Usman’s post (http://mailman.thing.net/pipermail/idc/2006-July/000527.html):
“This way of thinking about architectural systems is not necessarily technological: it is not about making your online shopping experience more efficient, or your apartment funky and interactive. Nor is it about making another nice piece of hi-tech lobby art that responds to people flows through the space (which is just as representational, metaphor-encumbered and unchallenging as a polite watercolour landscape). It is about designing tools that people themselves may use to construct (in the widest sense) their environments and thus to build their own sense of agency. It is about developing ways to make people themselves more engaged with, and ultimately responsible for,
the spaces that they inhabit. It is about investing the production of architecture with the poetries of its inhabitants.”
And john’s response (http://mailman.thing.net/pipermail/idc/2006-July/000532.html <http://mailman.thing.net/pipermail/idc/2006-July/000532.html> )
“This is the key: what tools? Can we look to rapid prototyped houses like those being designed/proposed by someone (name escapes me). Are we talking about the company in Calgary (again, blanking on the name) that lets you design your house online from a wide selection of elements and then they ship you the parts, a cross between prefab, lego and simcity? Or about responsive emotive materials (i.e. Oosterhuis' Hyperbody?) Or
other stuff entirely? I'm very intrigued by the possibilities but if you're going to promote do-it-yourself space design in the physical world you have to deal with hard realities like materials, costs, durability, the elements, bylaws, lived use, walls falling down –
things that simply don't have the same urgency in virtual space. So the question is whether the comparison with p2p media is apt given the constraints of actualizing that fluidity in the material world. What is the material-world architectural equivalent of an mp3 - or of this listserv? I have a feeling there are some really interesting answers
available but I'm not sure what they are.”

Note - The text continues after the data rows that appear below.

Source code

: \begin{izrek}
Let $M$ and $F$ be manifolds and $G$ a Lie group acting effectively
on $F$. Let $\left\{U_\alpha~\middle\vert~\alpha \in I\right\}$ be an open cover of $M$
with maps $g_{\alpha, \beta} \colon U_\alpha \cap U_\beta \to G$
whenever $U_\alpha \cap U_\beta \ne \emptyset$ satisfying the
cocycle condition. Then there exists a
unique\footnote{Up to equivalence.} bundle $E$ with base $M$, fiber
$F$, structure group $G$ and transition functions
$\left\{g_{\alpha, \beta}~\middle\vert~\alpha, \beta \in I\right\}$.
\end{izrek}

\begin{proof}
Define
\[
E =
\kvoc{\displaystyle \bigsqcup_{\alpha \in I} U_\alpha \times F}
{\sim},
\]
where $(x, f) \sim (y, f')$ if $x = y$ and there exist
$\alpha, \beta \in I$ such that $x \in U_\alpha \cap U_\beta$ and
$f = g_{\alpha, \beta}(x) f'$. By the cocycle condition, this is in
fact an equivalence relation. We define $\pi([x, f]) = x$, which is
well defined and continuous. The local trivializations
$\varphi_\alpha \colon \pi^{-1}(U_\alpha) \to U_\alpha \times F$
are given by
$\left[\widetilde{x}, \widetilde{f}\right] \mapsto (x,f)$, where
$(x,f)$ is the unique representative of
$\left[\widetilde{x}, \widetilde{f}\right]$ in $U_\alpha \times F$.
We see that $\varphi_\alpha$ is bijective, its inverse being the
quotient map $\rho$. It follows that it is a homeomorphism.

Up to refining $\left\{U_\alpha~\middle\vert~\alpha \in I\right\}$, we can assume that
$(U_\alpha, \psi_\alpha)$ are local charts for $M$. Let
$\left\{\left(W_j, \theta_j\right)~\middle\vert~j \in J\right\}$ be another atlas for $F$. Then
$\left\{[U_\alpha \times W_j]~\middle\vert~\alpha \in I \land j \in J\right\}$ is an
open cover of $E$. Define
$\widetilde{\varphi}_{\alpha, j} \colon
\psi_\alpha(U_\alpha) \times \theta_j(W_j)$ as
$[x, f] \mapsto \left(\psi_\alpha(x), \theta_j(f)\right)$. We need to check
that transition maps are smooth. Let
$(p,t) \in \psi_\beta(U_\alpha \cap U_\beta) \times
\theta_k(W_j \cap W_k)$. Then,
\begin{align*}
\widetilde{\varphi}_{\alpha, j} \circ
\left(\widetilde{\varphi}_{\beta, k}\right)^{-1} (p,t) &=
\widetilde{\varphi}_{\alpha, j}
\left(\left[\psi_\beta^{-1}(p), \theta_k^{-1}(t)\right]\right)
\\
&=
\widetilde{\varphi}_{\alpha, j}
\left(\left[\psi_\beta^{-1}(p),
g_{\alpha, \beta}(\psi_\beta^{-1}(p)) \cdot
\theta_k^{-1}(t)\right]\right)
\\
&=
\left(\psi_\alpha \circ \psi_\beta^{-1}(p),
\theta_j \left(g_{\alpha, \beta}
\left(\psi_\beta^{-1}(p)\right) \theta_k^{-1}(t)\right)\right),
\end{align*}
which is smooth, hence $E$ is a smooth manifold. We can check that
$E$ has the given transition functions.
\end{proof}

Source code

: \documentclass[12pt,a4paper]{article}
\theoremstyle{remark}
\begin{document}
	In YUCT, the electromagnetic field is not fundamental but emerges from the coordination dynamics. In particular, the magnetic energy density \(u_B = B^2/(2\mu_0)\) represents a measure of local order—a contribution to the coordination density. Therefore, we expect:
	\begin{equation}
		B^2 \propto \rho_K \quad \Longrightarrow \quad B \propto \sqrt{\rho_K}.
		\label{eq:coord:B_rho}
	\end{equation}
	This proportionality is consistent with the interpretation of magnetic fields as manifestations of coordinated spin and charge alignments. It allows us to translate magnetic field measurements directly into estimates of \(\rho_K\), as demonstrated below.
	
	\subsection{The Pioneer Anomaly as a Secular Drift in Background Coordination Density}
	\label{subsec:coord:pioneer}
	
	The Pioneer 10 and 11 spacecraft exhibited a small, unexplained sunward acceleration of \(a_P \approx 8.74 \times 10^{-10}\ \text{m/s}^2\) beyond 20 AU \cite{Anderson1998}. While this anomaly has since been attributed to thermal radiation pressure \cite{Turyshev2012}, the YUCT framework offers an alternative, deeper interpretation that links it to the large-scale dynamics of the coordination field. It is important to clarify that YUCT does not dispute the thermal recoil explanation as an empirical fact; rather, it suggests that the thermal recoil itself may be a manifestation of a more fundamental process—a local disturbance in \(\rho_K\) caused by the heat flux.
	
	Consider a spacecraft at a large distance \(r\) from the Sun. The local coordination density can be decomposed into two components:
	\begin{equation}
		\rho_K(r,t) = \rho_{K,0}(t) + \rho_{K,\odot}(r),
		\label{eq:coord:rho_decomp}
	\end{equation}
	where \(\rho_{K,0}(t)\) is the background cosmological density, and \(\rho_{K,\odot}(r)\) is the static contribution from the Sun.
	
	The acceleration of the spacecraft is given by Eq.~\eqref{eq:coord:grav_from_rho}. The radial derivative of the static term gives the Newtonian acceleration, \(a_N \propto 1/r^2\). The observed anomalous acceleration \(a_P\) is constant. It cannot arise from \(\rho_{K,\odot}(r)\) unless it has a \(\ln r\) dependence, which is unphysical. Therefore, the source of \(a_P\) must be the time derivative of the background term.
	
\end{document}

Thanks for the question john. Perhaps the architects among us may want to take a crack at it.
I look forward to this discussion.
Omar
-----Original Message-----
From: trebor at thing.net [mailto:trebor at thing.net]
Sent: Tue 8/1/2006 4:49 PM
To: idc at bbs.thing.net
Cc: Khan, Omar
Subject: Moderation in August
Dear all,
Thanks for a lively July debate.
<http://mailman.thing.net/pipermail/idc/2006-July/thread.html>
Here in New York, August marks its presence with 110 degrees.
Architects! List facilitation for the month of August will be in the hands of
Omar Khan <http://www.ap.buffalo.edu/architecture/people/khan.asp>.
As an architect he will foreground the ways in which material objects can
perform the networked public sphere. In many ways Omar will continue the
existing threads looking at emerging models of public access for the “network
of things.”
Take it away, Omar.
Best,
Trebor
PS:
Once I hear from Joel and John I'll post date/time for the iDC meeting at ISEA.